Cari Berkah di Makam Syekh Djumadil Kubro, Leluhur Para Wali

Makam Djumadil Kubro di Trowulan, Mojokerto, Jawa Timur, ramai peziarah saat Ramadan. TEMPO/Ishomuddin
Makam Djumadil Kubro di Trowulan, Mojokerto, Jawa Timur, ramai peziarah saat Ramadan. TEMPO/Ishomuddin

TEMPO.CO, Mojokerto - Mojokerto selama ini dikenal sebagai daerah peninggalan benda bersejarah. Sebut saja di Trowulan, Mojokerto, Jawa Timur. Di kota ini, selain situs-situs bersejarah peninggalan budaya Majapahit, terdapat juga situs makam Islam zaman Kerajaan Majapahit pada abad ke-13 hingga 15 Masehi.

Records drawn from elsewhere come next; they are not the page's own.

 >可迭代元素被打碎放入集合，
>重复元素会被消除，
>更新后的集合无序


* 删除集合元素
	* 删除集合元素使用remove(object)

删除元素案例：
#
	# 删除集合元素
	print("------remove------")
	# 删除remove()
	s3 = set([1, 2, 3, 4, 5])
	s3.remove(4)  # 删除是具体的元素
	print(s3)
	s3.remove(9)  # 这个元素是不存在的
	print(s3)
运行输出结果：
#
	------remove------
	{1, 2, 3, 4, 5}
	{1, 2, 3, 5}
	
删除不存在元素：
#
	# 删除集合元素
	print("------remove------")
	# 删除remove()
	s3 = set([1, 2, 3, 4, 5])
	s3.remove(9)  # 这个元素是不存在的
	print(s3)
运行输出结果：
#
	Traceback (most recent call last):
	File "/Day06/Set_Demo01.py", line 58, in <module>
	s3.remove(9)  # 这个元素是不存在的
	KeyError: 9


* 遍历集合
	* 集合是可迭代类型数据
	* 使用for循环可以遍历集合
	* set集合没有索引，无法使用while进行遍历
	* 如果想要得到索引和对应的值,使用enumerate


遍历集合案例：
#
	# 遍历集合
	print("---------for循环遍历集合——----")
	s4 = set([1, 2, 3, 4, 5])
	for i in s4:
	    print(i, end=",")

Kompleks pemakaman Islam zaman Majapahit itu berada di daerah Tralaya yang kini berada di Dusun Sidodadi, Desa Sentonorejo, Kecamatan Trowulan. Dari puluhan makam yang ada, yang paling dikenal dan dikeramatkan adalah makam Syekh Djumadil Kubro.

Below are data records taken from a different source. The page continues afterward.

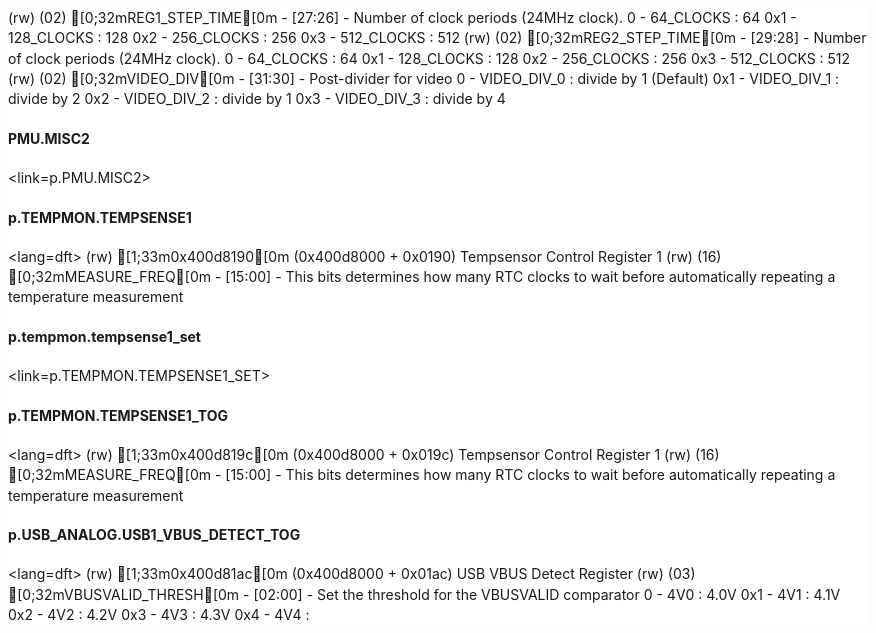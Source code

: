  (rw) (02)  [0;32mREG1_STEP_TIME[0m  - [27:26] -  Number of clock periods (24MHz clock).
      0 - 64_CLOCKS :
         64
      0x1 - 128_CLOCKS :
         128
      0x2 - 256_CLOCKS :
         256
      0x3 - 512_CLOCKS :
         512
 (rw) (02)  [0;32mREG2_STEP_TIME[0m  - [29:28] -  Number of clock periods (24MHz clock).
      0 - 64_CLOCKS :
         64
      0x1 - 128_CLOCKS :
         128
      0x2 - 256_CLOCKS :
         256
      0x3 - 512_CLOCKS :
         512
 (rw) (02)  [0;32mVIDEO_DIV[0m  - [31:30] -  Post-divider for video
      0 - VIDEO_DIV_0 :
         divide by 1 (Default)
      0x1 - VIDEO_DIV_1 :
         divide by 2
      0x2 - VIDEO_DIV_2 :
         divide by 1
      0x3 - VIDEO_DIV_3 :
         divide by 4
</lang>
#### PMU.MISC2
<link=p.PMU.MISC2>
#### p.TEMPMON.TEMPSENSE1
<lang=dft>
 (rw)  [1;33m0x400d8190[0m (0x400d8000 + 0x0190)
Tempsensor Control Register 1
 (rw) (16)  [0;32mMEASURE_FREQ[0m  - [15:00] -  This bits determines how many RTC clocks to wait before automatically repeating
  a temperature measurement
</lang>
#### p.tempmon.tempsense1_set
<link=p.TEMPMON.TEMPSENSE1_SET>
#### p.TEMPMON.TEMPSENSE1_TOG
<lang=dft>
 (rw)  [1;33m0x400d819c[0m (0x400d8000 + 0x019c)
Tempsensor Control Register 1
 (rw) (16)  [0;32mMEASURE_FREQ[0m  - [15:00] -  This bits determines how many RTC clocks to wait before automatically repeating
  a temperature measurement
</lang>
#### p.USB_ANALOG.USB1_VBUS_DETECT_TOG
<lang=dft>
 (rw)  [1;33m0x400d81ac[0m (0x400d8000 + 0x01ac)
USB VBUS Detect Register
 (rw) (03)  [0;32mVBUSVALID_THRESH[0m  - [02:00] -  Set the threshold for the VBUSVALID comparator
      0 - 4V0 :
         4.0V
      0x1 - 4V1 :
         4.1V
      0x2 - 4V2 :
         4.2V
      0x3 - 4V3 :
         4.3V
      0x4 - 4V4 :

Menurut keterangan dari berbagai sumber, Djumadil Kubro merupakan salah satu Wali Sanga atau wali sembilan generasi pertama yang mendapat misi dari Kesultanan Turki di abad ke-14 Masehi. Beliau termasuk sesepuh dari wali sanga generasi kedua yang berdakwah di abad ke-15 dan 16 Masehi.

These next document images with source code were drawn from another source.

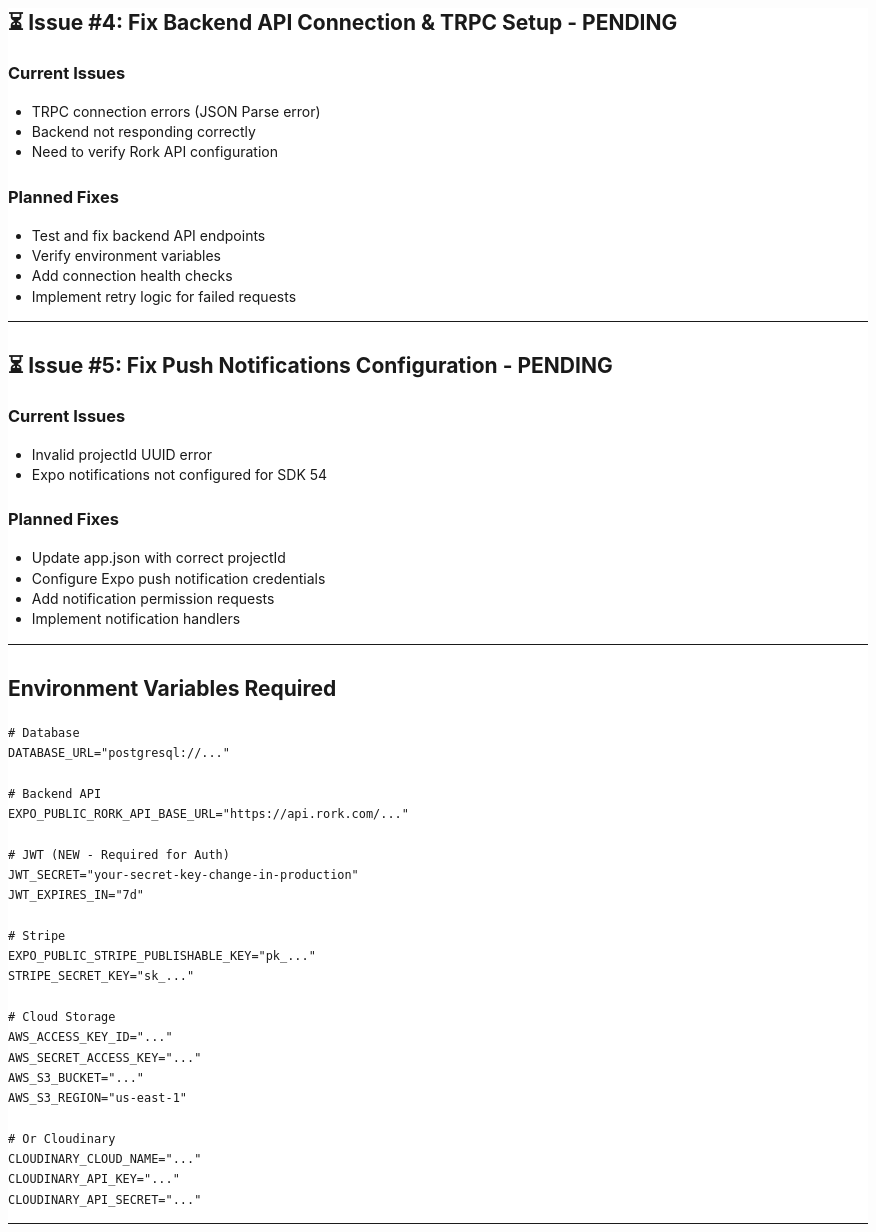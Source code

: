 
## ⏳ Issue #4: Fix Backend API Connection & TRPC Setup - **PENDING**

### Current Issues
- TRPC connection errors (JSON Parse error)
- Backend not responding correctly
- Need to verify Rork API configuration

### Planned Fixes
- Test and fix backend API endpoints
- Verify environment variables
- Add connection health checks
- Implement retry logic for failed requests

---

##  ⏳ Issue #5: Fix Push Notifications Configuration - **PENDING**

### Current Issues
- Invalid projectId UUID error
- Expo notifications not configured for SDK 54

### Planned Fixes
- Update app.json with correct projectId
- Configure Expo push notification credentials
- Add notification permission requests
- Implement notification handlers

---

## Environment Variables Required

```env
# Database
DATABASE_URL="postgresql://..."

# Backend API
EXPO_PUBLIC_RORK_API_BASE_URL="https://api.rork.com/..."

# JWT (NEW - Required for Auth)
JWT_SECRET="your-secret-key-change-in-production"
JWT_EXPIRES_IN="7d"

# Stripe
EXPO_PUBLIC_STRIPE_PUBLISHABLE_KEY="pk_..."
STRIPE_SECRET_KEY="sk_..."

# Cloud Storage
AWS_ACCESS_KEY_ID="..."
AWS_SECRET_ACCESS_KEY="..."
AWS_S3_BUCKET="..."
AWS_S3_REGION="us-east-1"

# Or Cloudinary
CLOUDINARY_CLOUD_NAME="..."
CLOUDINARY_API_KEY="..."
CLOUDINARY_API_SECRET="..."
```

---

Karena pengaruh kepercayaan animisme dan dinamisme Hindu dan Buddha yang kuat, khususnya di Jawa, Kesultanan Turki mengirim sembilan ulama asal Timur Tengah, Asia, dan Afrika untuk menyebarkan Islam di Jawa. Salah satunya Syekh Jamaluddin al-Husain al-Akbar, yang kemudian oleh orang Jawa disebut Syekh Djumadil Kubro.

Djumadil Kubro disebut-sebut berasal dari Kota Samarkhand, Uzbekistan, dan masih cucu ke-18 dari Nabi Muhammad dari jalur putri nabi, Fatimah Az Zahra. Djumadil Kubro ditugaskan berdakwah sambil berdagang di Trowulan, ibu kota Kerajaan Majapahit.

Kepala Balai Pelestarian Cagar Budaya (BPCB) Trowulan Aris Soviyani meyakini bahwa Syekh Djumadil Kubro dimakamkan di Trowulan, tepatnya di pemakaman Tralaya. Ini dibuktikan dengan nisan-nisan makam bercorak Islam meski tidak ada inskripsi yang menyebut nama yang dimakamkan.

“Dari yang saya pelajari, beliau lama tinggal di Trowulan. Cara berdakwahnya damai dan santun, sehingga bisa diterima kalangan Istana Majapahit,” kata Aris, Rabu, 15 Juli 2015.

Djumadil Kubro memiliki tiga putra yang juga berdakwah menyebarkan agama Islam di Asia Tenggara, termasuk Indonesia. Dari ketiga anaknya, lahir cucu dan cicit yang jadi Wali Sanga generasi kedua, di antaranya Sayyid Ali Rahmatullah atau Raden Rahmat (Sunan Ampel), Sunan Giri (Raden Paku), Sunan Bonang, Sunan Drajad, dan Sunan Kudus.

Makam Syekh Djumadil Kubro ramai dikunjungi peziarah utamanya di hari Jumat manis atau Jumat Legi dalam hitungan kalender Jawa. Termasuk di bulan Ramadan, ratusan bahkan ribuan peziarah datang.

“Saya hampir seminggu sekali berziarah untuk mencari berkah melalui doa dengan perantara ulama alim seperti Syekh Djumadil Kubro,” kata salah satu peziarah, Barun.

Selain makam Djumadil Kubro, di Tralaya juga terdapat makam keturunan dan pengikut Djumadil Kubro antara lain Syekh Abdul Kadir Djaelani Sini, Syekh Maulana Sekah, dan Syekh Maulana Ibrahim. Nisan makam Djumadil Kubro dan keturunan serta pengikutnya itu terbuat dari batu andesit dengan pahatan kutipan ayat-ayat Al Qur’an yang berisi tentang peringatan kematian.

Di kompleks pemakaman Tralaya yang luasnya sekitar 2 hektar itu juga terdapat sejumlah makam dan petilasan keluarga dan pejabat Kerajaan Majapahit yang dipercaya telah masuk Islam. Ini dibuktikan dengan pahatan lambang Surya Majapahit dan lafad tauhid (Laa Ilaaha Illallah) pada nisan sejumlah makam yang terbuat dari batu andesit.